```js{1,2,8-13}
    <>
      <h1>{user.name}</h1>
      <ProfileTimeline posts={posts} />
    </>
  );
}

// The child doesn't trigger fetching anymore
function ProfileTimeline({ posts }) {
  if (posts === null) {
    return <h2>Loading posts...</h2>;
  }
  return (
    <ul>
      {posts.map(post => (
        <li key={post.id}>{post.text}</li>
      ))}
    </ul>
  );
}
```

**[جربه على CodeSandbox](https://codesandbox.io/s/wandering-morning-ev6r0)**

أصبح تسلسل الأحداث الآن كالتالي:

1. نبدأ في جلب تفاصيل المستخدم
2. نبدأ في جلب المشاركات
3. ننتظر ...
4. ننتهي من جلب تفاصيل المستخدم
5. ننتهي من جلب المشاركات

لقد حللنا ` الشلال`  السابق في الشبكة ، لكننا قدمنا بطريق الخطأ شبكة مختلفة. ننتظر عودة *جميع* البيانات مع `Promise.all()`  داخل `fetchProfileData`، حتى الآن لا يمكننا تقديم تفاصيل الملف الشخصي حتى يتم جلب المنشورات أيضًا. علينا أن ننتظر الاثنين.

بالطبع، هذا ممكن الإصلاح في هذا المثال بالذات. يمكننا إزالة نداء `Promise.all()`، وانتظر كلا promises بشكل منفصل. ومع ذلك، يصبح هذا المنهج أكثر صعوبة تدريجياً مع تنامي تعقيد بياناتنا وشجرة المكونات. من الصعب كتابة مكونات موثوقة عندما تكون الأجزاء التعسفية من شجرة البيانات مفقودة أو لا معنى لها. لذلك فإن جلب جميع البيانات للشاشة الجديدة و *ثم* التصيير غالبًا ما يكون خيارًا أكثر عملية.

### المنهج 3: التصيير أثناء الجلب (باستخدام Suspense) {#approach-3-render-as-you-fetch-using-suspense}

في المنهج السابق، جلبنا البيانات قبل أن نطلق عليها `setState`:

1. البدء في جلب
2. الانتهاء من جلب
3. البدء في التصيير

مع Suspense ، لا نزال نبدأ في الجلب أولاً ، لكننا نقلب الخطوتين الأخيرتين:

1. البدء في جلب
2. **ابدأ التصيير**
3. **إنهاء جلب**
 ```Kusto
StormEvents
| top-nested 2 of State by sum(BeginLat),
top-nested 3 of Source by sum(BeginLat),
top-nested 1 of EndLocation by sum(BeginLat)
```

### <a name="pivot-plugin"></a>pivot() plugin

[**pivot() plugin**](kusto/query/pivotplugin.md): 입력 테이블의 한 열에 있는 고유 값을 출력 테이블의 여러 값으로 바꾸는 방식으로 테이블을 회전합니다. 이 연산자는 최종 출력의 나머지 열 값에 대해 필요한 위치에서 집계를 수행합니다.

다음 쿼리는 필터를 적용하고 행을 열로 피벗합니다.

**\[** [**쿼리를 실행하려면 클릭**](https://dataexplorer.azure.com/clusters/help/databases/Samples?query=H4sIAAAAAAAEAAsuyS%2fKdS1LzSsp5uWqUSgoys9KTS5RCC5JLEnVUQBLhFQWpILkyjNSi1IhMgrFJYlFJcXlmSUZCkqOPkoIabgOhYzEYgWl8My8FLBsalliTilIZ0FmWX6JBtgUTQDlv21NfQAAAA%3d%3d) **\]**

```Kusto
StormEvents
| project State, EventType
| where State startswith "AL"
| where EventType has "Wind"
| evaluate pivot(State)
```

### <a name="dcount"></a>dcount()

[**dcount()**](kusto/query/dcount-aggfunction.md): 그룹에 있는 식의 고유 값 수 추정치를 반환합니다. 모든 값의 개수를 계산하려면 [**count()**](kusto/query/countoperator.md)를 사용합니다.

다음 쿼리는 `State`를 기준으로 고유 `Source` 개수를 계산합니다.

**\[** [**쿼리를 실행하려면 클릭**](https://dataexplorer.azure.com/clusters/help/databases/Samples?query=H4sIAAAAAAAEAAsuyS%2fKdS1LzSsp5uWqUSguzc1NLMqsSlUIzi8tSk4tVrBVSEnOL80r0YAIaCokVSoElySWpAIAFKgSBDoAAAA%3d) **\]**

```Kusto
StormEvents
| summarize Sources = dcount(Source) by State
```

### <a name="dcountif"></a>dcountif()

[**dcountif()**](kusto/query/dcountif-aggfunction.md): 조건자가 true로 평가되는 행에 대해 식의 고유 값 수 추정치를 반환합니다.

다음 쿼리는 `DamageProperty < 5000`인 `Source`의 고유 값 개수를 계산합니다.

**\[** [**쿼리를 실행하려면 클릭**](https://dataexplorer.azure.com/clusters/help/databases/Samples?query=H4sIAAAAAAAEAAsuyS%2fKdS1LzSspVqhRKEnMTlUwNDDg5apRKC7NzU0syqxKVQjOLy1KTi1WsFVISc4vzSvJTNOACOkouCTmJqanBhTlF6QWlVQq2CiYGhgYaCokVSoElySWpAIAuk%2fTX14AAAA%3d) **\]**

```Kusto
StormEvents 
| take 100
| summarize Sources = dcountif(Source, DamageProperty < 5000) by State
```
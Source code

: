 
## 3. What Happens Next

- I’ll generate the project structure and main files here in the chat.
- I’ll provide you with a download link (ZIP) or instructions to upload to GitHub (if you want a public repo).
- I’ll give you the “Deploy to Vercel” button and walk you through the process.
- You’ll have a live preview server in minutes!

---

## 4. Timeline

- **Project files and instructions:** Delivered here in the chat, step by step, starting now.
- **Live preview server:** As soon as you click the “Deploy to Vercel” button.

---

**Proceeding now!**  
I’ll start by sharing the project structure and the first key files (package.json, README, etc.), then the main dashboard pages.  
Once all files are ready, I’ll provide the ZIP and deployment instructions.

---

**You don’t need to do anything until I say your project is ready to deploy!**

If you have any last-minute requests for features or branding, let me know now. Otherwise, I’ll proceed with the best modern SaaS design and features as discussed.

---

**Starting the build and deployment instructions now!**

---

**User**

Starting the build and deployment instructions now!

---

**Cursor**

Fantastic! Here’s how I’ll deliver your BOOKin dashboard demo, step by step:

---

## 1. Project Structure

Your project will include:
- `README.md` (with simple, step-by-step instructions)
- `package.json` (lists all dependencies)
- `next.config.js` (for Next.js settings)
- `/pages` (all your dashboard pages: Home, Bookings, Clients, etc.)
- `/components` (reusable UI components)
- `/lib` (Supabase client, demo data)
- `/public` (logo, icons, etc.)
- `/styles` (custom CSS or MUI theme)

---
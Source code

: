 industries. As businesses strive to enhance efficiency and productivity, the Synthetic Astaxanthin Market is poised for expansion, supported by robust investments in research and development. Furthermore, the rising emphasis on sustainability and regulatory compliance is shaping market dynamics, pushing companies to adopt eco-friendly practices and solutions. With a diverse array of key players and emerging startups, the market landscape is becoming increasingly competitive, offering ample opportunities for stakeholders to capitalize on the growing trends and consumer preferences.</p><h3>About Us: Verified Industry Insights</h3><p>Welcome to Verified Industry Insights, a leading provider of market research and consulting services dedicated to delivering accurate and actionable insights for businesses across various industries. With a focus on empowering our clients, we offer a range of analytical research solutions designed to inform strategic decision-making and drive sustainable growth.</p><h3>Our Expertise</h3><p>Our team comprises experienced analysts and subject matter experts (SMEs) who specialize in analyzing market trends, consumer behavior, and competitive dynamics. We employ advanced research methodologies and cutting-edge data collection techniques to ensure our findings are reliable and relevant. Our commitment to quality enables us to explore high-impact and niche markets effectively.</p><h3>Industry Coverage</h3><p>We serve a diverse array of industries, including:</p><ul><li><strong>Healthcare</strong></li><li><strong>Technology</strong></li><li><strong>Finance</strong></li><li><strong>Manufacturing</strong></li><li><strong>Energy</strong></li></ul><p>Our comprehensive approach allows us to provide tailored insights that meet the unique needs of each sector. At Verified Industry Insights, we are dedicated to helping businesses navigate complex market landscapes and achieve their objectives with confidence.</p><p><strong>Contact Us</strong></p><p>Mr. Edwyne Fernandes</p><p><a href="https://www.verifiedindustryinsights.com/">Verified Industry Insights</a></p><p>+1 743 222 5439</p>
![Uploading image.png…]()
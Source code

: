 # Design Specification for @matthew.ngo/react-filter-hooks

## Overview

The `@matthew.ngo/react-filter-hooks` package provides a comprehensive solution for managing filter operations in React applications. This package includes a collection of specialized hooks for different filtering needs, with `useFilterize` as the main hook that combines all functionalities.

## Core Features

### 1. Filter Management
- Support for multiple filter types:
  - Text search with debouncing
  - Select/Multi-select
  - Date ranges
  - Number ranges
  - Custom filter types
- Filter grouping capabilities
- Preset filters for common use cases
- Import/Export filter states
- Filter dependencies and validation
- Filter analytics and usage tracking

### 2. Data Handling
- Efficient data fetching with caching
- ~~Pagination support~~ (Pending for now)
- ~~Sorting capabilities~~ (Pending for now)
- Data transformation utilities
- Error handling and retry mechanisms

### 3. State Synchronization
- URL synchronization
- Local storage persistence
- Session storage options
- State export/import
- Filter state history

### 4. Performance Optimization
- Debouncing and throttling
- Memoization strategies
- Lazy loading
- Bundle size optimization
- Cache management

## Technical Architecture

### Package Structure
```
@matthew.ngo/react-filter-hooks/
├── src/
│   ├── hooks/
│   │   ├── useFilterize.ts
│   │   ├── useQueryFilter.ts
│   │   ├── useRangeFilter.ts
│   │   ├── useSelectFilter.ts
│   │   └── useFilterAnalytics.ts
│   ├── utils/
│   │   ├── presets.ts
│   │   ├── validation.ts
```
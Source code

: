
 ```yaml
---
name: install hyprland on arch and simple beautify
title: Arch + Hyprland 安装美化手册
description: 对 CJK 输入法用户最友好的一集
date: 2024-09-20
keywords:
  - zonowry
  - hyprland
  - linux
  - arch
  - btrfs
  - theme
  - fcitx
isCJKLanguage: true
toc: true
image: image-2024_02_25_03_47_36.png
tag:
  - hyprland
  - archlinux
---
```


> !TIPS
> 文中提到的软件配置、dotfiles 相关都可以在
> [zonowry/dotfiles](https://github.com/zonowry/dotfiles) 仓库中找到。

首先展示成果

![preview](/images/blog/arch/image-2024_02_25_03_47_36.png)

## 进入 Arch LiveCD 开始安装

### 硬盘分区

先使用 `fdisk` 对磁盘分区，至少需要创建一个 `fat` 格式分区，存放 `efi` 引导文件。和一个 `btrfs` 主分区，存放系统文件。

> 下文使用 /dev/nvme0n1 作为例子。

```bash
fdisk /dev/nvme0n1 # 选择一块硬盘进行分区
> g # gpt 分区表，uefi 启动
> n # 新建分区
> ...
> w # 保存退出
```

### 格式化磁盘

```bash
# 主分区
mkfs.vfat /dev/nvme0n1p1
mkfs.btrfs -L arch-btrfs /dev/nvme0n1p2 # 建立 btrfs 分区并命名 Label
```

□ □ □ □ □

What to produce
Across the entries, how many lines hold the word "ProfileTimeline"? Say only the number.

Output of the task
2